» Brief
Work out how many lines below contain the word "would". Only the number is wanted.
Records supplied: Begin
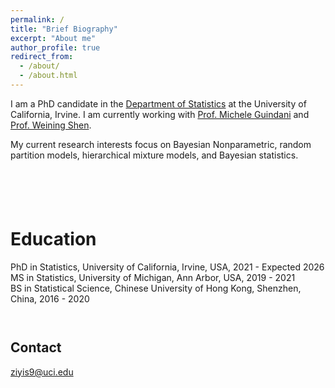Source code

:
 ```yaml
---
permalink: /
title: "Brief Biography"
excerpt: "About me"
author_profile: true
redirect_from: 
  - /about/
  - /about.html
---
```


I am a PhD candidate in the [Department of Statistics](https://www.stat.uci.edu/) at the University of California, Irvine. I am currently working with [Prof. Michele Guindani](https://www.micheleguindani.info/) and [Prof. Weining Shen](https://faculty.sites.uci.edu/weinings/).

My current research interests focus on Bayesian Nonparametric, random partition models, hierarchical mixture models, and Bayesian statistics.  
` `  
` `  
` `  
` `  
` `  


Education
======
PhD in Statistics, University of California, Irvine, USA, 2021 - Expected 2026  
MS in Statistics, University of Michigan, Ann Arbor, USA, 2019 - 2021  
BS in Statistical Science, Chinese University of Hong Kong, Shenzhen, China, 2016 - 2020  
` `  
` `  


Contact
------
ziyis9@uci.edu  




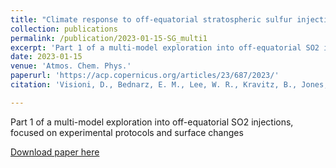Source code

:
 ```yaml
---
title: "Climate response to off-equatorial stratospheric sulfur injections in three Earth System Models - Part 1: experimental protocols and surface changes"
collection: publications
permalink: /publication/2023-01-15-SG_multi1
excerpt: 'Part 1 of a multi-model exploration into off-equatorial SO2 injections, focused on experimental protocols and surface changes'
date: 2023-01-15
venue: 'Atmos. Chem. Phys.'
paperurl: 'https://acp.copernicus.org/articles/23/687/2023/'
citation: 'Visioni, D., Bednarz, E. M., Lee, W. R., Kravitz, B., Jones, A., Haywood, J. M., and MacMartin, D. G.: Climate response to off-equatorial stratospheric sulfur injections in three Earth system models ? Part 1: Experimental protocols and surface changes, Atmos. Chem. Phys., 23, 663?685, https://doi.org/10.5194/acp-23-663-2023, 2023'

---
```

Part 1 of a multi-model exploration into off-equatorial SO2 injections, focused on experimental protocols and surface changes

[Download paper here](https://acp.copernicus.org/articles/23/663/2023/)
Records supplied: End
Records supplied: Begin
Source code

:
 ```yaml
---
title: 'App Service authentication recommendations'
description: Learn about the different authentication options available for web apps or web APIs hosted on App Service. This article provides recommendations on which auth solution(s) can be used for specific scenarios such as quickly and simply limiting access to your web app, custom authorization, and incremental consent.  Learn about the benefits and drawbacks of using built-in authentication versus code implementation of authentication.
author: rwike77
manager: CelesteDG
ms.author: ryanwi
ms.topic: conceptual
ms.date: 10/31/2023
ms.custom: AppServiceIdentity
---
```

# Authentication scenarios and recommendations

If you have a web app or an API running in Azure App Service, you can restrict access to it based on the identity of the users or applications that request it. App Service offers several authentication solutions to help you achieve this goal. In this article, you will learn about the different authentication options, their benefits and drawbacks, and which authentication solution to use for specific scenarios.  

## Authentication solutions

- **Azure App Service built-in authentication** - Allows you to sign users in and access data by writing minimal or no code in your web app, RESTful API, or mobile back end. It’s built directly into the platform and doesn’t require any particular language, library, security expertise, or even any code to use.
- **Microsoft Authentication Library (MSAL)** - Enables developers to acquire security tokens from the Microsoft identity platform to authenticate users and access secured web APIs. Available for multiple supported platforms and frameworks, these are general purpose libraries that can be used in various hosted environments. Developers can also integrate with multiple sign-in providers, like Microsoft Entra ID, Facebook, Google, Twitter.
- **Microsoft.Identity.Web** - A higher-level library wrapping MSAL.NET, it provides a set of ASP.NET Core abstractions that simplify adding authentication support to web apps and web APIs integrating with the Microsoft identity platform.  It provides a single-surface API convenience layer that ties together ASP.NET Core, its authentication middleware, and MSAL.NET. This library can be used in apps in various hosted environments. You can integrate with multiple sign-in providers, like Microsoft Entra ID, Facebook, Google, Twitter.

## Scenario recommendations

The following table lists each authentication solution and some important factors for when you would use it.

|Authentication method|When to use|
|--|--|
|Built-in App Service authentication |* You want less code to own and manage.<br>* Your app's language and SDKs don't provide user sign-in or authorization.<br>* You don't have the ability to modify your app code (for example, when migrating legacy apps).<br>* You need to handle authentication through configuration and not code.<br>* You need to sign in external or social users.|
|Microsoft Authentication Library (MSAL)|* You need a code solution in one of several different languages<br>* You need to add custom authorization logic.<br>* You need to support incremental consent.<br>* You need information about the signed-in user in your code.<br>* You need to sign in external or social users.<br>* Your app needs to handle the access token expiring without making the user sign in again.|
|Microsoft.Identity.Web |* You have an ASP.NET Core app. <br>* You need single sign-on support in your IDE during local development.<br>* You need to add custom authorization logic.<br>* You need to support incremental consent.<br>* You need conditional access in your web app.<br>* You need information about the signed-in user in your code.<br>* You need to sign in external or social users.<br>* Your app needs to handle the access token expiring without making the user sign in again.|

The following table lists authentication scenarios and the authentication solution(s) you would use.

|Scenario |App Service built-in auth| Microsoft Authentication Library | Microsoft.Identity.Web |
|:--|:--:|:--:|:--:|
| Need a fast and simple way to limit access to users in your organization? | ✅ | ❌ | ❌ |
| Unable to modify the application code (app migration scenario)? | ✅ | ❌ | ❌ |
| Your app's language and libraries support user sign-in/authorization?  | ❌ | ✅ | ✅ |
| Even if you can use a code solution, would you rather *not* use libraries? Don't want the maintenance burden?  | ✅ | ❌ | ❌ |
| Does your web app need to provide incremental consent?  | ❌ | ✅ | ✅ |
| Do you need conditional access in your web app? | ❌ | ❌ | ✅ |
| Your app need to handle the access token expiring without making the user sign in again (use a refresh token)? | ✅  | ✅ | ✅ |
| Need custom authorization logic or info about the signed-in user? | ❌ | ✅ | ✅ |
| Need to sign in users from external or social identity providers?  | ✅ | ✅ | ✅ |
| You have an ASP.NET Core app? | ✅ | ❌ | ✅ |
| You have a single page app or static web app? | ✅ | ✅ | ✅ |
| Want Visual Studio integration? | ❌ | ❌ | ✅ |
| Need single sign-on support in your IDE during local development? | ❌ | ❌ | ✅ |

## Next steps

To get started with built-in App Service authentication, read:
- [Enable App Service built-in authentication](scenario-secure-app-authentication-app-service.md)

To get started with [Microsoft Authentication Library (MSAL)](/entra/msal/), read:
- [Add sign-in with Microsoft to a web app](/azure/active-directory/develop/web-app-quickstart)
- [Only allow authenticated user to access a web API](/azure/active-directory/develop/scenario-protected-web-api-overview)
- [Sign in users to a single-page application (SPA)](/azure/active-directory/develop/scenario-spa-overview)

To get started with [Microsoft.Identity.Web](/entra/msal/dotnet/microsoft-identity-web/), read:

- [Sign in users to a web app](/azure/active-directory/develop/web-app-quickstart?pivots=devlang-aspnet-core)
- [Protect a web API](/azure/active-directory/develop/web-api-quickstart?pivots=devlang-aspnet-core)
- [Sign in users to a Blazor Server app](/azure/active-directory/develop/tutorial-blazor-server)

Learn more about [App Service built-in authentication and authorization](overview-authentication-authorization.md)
Records supplied: End
» Response to the exercise
3